Entries taken from a collection -

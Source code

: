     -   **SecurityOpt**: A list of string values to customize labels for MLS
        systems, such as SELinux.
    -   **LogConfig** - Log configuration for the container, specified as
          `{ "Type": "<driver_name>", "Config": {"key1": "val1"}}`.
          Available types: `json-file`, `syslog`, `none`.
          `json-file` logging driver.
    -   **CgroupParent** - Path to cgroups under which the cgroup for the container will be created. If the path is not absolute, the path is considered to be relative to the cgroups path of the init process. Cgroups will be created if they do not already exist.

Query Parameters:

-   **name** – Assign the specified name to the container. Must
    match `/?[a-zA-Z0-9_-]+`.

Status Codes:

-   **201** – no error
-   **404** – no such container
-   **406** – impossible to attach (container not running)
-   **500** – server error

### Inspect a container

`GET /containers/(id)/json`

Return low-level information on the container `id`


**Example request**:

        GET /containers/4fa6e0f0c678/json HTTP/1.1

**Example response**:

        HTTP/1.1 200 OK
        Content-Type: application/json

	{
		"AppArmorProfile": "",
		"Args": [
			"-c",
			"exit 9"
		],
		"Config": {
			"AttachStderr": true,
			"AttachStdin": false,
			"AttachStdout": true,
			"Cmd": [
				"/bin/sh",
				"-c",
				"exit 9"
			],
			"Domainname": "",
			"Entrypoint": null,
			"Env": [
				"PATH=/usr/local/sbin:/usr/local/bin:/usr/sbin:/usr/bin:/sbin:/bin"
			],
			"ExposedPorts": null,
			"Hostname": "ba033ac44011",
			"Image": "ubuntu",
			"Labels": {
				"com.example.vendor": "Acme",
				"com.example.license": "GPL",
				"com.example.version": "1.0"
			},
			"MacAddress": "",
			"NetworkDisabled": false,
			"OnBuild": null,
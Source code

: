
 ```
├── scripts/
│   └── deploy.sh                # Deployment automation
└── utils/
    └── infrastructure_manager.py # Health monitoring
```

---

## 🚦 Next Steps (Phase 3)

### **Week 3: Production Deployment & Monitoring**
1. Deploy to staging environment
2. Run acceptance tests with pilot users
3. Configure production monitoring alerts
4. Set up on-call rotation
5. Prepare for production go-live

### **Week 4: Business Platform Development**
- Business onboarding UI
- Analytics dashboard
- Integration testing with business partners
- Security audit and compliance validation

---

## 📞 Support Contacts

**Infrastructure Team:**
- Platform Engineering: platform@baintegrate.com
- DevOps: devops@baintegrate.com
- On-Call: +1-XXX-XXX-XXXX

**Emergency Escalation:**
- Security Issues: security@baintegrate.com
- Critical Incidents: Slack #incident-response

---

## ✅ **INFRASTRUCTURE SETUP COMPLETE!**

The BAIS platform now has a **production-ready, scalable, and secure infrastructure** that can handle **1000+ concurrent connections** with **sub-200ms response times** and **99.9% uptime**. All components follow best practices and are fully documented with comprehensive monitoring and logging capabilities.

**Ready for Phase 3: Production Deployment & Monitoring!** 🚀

TASK - Find the word "baintegrate" in the entries. Copy each line that holds it.

OUTPUT OF THE TASK -
- Platform Engineering: platform@baintegrate.com
- DevOps: devops@baintegrate.com
- Security Issues: security@baintegrate.com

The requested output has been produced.